● What the exercise asks
Exclude any images and output the remaining records exactly.

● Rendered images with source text
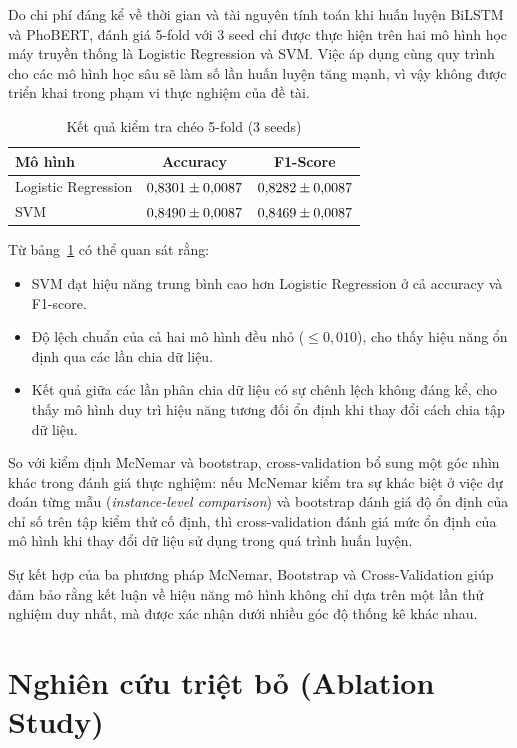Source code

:Do chi phí đáng kể về thời gian và tài nguyên tính toán khi huấn luyện BiLSTM và PhoBERT, đánh giá 5-fold với 3 seed chỉ được thực hiện trên hai mô hình học máy truyền thống là Logistic Regression và SVM. Việc áp dụng cùng quy trình cho các mô hình học sâu sẽ làm số lần huấn luyện tăng mạnh, vì vậy không được triển khai trong phạm vi thực nghiệm của đề tài.
\begin{table}[H]
\centering
\caption{Kết quả kiểm tra chéo 5-fold (3 seeds)}
\label{tab:cv}
\begin{tabular}{lcc}
\toprule
Mô hình & Accuracy & F1-Score \\
\midrule
Logistic Regression & $\cvlRAcc \pm \cvlRAccstd$ & $\cvlRFone \pm \cvlRFonestd$ \\
SVM                 & $\cvsVMAcc \pm \cvsVMAccstd$ & $\cvsVMFone \pm \cvsVMFonestd$ \\
\bottomrule
\end{tabular}
\end{table}

Từ bảng~\ref{tab:cv} có thể quan sát rằng:

\begin{itemize}
    \item SVM đạt hiệu năng trung bình cao hơn Logistic Regression ở cả accuracy và F1-score.
    \item Độ lệch chuẩn của cả hai mô hình đều nhỏ ($\leq 0{,}010$), cho thấy hiệu năng ổn định qua các lần chia dữ liệu.
    \item Kết quả giữa các lần phân chia dữ liệu có sự chênh lệch không đáng kể, cho thấy mô hình duy trì hiệu năng tương đối ổn định khi thay đổi cách chia tập dữ liệu.
\end{itemize}

So với kiểm định McNemar và bootstrap, cross-validation bổ sung một góc nhìn khác trong đánh giá thực nghiệm: nếu McNemar kiểm tra sự khác biệt ở việc dự đoán từng mẫu (\textit{instance-level comparison}) và bootstrap đánh giá độ ổn định của chỉ số trên tập kiểm thử cố định, thì cross-validation đánh giá mức ổn định của mô hình khi thay đổi dữ liệu sử dụng trong quá trình huấn luyện.

Sự kết hợp của ba phương pháp McNemar, Bootstrap và Cross-Validation giúp đảm bảo rằng kết luận về hiệu năng mô hình không chỉ dựa trên một lần thử nghiệm duy nhất, mà được xác nhận dưới nhiều góc độ thống kê khác nhau.

\section{Nghiên cứu triệt bỏ (Ablation Study)}
\label{sec:ablation}

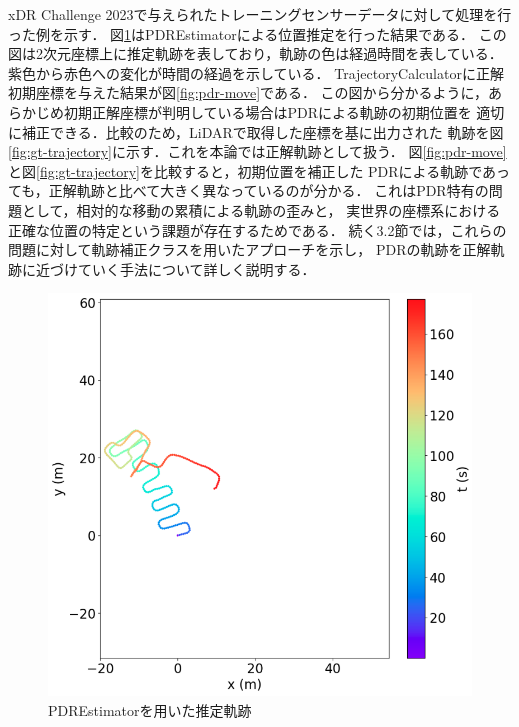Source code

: xDR Challenge 2023で与えられたトレーニングセンサーデータに対して処理を行った例を示す．
図\ref{fig:pdr}はPDREstimatorによる位置推定を行った結果である．
この図は2次元座標上に推定軌跡を表しており，軌跡の色は経過時間を表している．
紫色から赤色への変化が時間の経過を示している．
TrajectoryCalculatorに正解初期座標を与えた結果が図\ref{fig:pdr-move}である．
この図から分かるように，あらかじめ初期正解座標が判明している場合はPDRによる軌跡の初期位置を
適切に補正できる．比較のため，LiDARで取得した座標を基に出力された
軌跡を図\ref{fig:gt-trajectory}に示す．これを本論では正解軌跡として扱う．
図\ref{fig:pdr-move}と図\ref*{fig:gt-trajectory}を比較すると，初期位置を補正した
PDRによる軌跡であっても，正解軌跡と比べて大きく異なっているのが分かる．
これはPDR特有の問題として，相対的な移動の累積による軌跡の歪みと，
実世界の座標系における正確な位置の特定という課題が存在するためである．
続く3.2節では，これらの問題に対して軌跡補正クラスを用いたアプローチを示し，
PDRの軌跡を正解軌跡に近づけていく手法について詳しく説明する．

\begin{figure}[H]
    \centering
    \includegraphics[width=\linewidth]{../image/pdr.jpg}
    \caption{PDREstimatorを用いた推定軌跡}    \label{fig:pdr}
\end{figure}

● Result for this task
Source code

:Do chi phí đáng kể về thời gian và tài nguyên tính toán khi huấn luyện BiLSTM và PhoBERT, đánh giá 5-fold với 3 seed chỉ được thực hiện trên hai mô hình học máy truyền thống là Logistic Regression và SVM. Việc áp dụng cùng quy trình cho các mô hình học sâu sẽ làm số lần huấn luyện tăng mạnh, vì vậy không được triển khai trong phạm vi thực nghiệm của đề tài.
\begin{table}[H]
\centering
\caption{Kết quả kiểm tra chéo 5-fold (3 seeds)}
\label{tab:cv}
\begin{tabular}{lcc}
\toprule
Mô hình & Accuracy & F1-Score \\
\midrule
Logistic Regression & $\cvlRAcc \pm \cvlRAccstd$ & $\cvlRFone \pm \cvlRFonestd$ \\
SVM                 & $\cvsVMAcc \pm \cvsVMAccstd$ & $\cvsVMFone \pm \cvsVMFonestd$ \\
\bottomrule
\end{tabular}
\end{table}

Từ bảng~\ref{tab:cv} có thể quan sát rằng:

\begin{itemize}
    \item SVM đạt hiệu năng trung bình cao hơn Logistic Regression ở cả accuracy và F1-score.
    \item Độ lệch chuẩn của cả hai mô hình đều nhỏ ($\leq 0{,}010$), cho thấy hiệu năng ổn định qua các lần chia dữ liệu.
    \item Kết quả giữa các lần phân chia dữ liệu có sự chênh lệch không đáng kể, cho thấy mô hình duy trì hiệu năng tương đối ổn định khi thay đổi cách chia tập dữ liệu.
\end{itemize}

So với kiểm định McNemar và bootstrap, cross-validation bổ sung một góc nhìn khác trong đánh giá thực nghiệm: nếu McNemar kiểm tra sự khác biệt ở việc dự đoán từng mẫu (\textit{instance-level comparison}) và bootstrap đánh giá độ ổn định của chỉ số trên tập kiểm thử cố định, thì cross-validation đánh giá mức ổn định của mô hình khi thay đổi dữ liệu sử dụng trong quá trình huấn luyện.

Sự kết hợp của ba phương pháp McNemar, Bootstrap và Cross-Validation giúp đảm bảo rằng kết luận về hiệu năng mô hình không chỉ dựa trên một lần thử nghiệm duy nhất, mà được xác nhận dưới nhiều góc độ thống kê khác nhau.

\section{Nghiên cứu triệt bỏ (Ablation Study)}
\label{sec:ablation}

Source code

: xDR Challenge 2023で与えられたトレーニングセンサーデータに対して処理を行った例を示す．
図\ref{fig:pdr}はPDREstimatorによる位置推定を行った結果である．
この図は2次元座標上に推定軌跡を表しており，軌跡の色は経過時間を表している．
紫色から赤色への変化が時間の経過を示している．
TrajectoryCalculatorに正解初期座標を与えた結果が図\ref{fig:pdr-move}である．
この図から分かるように，あらかじめ初期正解座標が判明している場合はPDRによる軌跡の初期位置を
適切に補正できる．比較のため，LiDARで取得した座標を基に出力された
軌跡を図\ref{fig:gt-trajectory}に示す．これを本論では正解軌跡として扱う．
図\ref{fig:pdr-move}と図\ref*{fig:gt-trajectory}を比較すると，初期位置を補正した
PDRによる軌跡であっても，正解軌跡と比べて大きく異なっているのが分かる．
これはPDR特有の問題として，相対的な移動の累積による軌跡の歪みと，
実世界の座標系における正確な位置の特定という課題が存在するためである．
続く3.2節では，これらの問題に対して軌跡補正クラスを用いたアプローチを示し，
PDRの軌跡を正解軌跡に近づけていく手法について詳しく説明する．

\begin{figure}[H]
    \centering
    \includegraphics[width=\linewidth]{../image/pdr.jpg}
    \caption{PDREstimatorを用いた推定軌跡}    \label{fig:pdr}
\end{figure}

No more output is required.